Not so much when I was really little and didn’t even know I had CP; growing up with a loving single mom and a large extended family was like living in a bubble full of joy and contentment. As long as I was with my mom, aunts, uncles, grandparents, and many cousins, I was a happy, gregarious little boy.
That state of innocent bliss ended when I started going to school in Bogota, Colombia, sometime in 1967. I don’t have many memories of kindergarten at the private school I attended; the only thing that I recall was that we wore a garment that resembled a hospital gown (but with buttons on the front) over our own clothes. Boys wore blue garments, girls wore pink ones.
I, do, however, remember some details from my first three post-kindergarten years. First, I seem to have been home sick a lot. I was prone to catching respiratory illnesses such as influenza, bronchitis (which is quite painful and unpleasant), pneumonia, and the common cold. I also had the measles and other childhood ailments that made me miss many days of school.
Worse yet, even though several childhood psychologists had noted that I had above average intelligence, I couldn’t grasp arithmetical concepts easy. Adding and subtracting wasn’t a problem, really, but multiplication became my biggest intellectual hurdle for many years. I’m not exaggerating when I tell you that I didn’t learn my “times tables” until 1975 and I was in a Special Education class back in Miami. Until then, no one, not even the strict Catholic nun who was my second and third grade math teacher in Colombia, could get me to understand that 5 x 5 = 25.
I also remember that I loathed penmanship class, both in Colombia and, after the spring of 1972, in Miami. It wasn’t that I didn’t think it was important to learn how to write in cursive. I was aware, even then, that cursive writing looks nicer and is quicker to do than print handwriting, but holding the pen just right was tiring, even painful at times.
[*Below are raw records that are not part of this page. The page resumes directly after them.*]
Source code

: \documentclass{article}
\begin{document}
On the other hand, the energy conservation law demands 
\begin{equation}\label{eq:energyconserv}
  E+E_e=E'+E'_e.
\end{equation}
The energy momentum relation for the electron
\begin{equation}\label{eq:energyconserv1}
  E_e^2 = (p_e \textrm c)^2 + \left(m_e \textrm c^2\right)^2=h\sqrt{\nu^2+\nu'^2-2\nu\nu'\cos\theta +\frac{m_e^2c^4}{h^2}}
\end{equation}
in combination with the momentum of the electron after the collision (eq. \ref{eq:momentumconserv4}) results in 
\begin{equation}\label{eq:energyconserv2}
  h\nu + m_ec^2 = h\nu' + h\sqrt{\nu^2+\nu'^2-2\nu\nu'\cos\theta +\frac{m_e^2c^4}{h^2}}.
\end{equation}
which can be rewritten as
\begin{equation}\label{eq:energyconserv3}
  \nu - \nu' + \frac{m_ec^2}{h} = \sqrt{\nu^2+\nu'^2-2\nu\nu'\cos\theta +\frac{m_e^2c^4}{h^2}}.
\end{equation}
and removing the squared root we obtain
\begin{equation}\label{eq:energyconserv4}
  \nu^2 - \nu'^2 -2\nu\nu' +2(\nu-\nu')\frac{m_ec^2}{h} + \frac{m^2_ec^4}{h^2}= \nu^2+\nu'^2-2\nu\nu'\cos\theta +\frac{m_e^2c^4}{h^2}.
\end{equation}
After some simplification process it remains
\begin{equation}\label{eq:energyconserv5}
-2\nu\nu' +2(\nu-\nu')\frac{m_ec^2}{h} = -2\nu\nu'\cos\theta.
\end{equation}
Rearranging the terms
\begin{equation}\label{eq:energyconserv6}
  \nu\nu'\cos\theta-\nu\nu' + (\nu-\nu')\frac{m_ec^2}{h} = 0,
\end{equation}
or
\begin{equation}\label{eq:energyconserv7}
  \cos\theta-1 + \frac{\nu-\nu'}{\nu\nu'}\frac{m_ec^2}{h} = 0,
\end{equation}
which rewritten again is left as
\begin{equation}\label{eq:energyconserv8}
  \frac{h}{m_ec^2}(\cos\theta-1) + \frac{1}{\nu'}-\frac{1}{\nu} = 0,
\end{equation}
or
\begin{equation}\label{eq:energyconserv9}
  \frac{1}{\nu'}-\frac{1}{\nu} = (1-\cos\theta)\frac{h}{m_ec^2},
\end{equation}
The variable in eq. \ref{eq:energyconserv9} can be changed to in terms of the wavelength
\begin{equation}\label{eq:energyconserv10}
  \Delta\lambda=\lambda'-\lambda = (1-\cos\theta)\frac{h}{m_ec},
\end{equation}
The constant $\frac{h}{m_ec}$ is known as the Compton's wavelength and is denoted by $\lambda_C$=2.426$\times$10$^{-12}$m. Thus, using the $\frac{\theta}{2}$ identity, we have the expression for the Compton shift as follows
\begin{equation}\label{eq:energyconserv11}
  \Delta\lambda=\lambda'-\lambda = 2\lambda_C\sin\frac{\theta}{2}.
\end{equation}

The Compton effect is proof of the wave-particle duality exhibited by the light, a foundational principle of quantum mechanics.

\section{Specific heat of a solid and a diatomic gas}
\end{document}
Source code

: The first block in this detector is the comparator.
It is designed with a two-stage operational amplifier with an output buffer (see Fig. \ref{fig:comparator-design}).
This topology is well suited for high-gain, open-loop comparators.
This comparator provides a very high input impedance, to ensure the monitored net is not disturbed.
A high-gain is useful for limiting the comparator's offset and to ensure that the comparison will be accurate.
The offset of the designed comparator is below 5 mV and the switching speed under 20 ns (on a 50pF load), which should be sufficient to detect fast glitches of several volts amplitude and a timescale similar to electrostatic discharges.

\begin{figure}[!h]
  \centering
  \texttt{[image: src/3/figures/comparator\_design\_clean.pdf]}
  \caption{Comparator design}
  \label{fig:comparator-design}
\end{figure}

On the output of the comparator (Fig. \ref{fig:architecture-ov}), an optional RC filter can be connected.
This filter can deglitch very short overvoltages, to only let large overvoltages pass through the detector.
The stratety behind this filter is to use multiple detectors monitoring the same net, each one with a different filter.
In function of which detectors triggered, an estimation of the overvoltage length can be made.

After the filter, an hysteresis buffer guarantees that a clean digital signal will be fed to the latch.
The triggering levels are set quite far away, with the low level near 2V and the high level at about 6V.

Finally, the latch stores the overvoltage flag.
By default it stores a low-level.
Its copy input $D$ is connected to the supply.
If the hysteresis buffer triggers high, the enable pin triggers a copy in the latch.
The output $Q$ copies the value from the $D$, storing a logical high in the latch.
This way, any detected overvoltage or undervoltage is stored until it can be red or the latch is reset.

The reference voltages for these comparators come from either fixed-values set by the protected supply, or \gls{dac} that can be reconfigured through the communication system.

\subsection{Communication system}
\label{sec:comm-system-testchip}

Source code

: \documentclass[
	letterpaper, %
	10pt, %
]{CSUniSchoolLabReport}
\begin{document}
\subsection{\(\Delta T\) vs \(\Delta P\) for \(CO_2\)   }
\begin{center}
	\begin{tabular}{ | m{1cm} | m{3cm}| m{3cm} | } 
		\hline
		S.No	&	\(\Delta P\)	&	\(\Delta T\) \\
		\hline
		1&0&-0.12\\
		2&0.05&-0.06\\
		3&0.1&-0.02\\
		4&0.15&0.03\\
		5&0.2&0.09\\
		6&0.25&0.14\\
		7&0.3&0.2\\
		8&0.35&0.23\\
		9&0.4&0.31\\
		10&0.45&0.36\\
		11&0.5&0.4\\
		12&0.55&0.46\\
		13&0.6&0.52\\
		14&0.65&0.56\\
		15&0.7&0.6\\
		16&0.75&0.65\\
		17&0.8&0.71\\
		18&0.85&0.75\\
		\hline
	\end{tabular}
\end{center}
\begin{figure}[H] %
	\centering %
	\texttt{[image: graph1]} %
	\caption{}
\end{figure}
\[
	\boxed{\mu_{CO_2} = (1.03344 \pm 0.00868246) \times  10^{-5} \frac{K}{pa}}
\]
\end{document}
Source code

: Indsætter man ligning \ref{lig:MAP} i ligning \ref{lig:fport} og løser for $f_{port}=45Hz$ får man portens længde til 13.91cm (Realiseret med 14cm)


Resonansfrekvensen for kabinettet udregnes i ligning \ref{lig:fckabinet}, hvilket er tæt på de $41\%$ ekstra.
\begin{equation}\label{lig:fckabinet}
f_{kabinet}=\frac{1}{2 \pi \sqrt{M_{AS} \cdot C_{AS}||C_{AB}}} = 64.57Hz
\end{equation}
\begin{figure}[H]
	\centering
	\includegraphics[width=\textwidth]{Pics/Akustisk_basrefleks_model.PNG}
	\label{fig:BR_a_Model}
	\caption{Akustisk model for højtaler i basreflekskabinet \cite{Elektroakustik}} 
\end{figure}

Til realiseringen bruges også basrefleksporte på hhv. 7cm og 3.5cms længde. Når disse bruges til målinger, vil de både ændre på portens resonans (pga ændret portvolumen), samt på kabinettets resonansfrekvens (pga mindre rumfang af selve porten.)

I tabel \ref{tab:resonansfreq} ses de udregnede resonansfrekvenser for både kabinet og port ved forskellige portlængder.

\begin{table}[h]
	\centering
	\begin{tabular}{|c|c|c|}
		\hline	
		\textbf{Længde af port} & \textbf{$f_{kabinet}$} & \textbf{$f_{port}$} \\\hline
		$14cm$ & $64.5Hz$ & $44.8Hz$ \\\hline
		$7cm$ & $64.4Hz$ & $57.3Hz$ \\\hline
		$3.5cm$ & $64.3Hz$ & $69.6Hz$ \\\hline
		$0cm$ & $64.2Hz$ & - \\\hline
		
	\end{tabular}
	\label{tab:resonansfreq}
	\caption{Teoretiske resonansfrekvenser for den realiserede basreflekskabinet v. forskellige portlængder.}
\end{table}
My handwriting looked like a chicken grabbed a pen or pencil in its beak and scrawled on a perfectly good sheet of paper. And trust me, the sisters at El Nogal Catholic School in Bogota did not take my CP into account when they put red Fs on my penmanship assignments. They didn’t have Special Ed teachers in Colombia back then, and the nuns thought I was just lazy and unmotivated.
In addition, some of my classmates made fun of my involuntary movements and called me names. One boy in particular had a habit of sticking his foot in front of me as I was walking from one classroom to another or out on the recess field behind the school building. I managed to avoid tripping over the offending boy’s foot most of the time, but on several occasions he caught me unaware, so I fell to the ground and skinned my knees badly at least three or four times until one of the nuns caught the little bully and sent him to the principal’s office.
The physical scars of the tripping incident and others like it have healed. Most of the emotional ones have faded, too. But I have never forgotten them.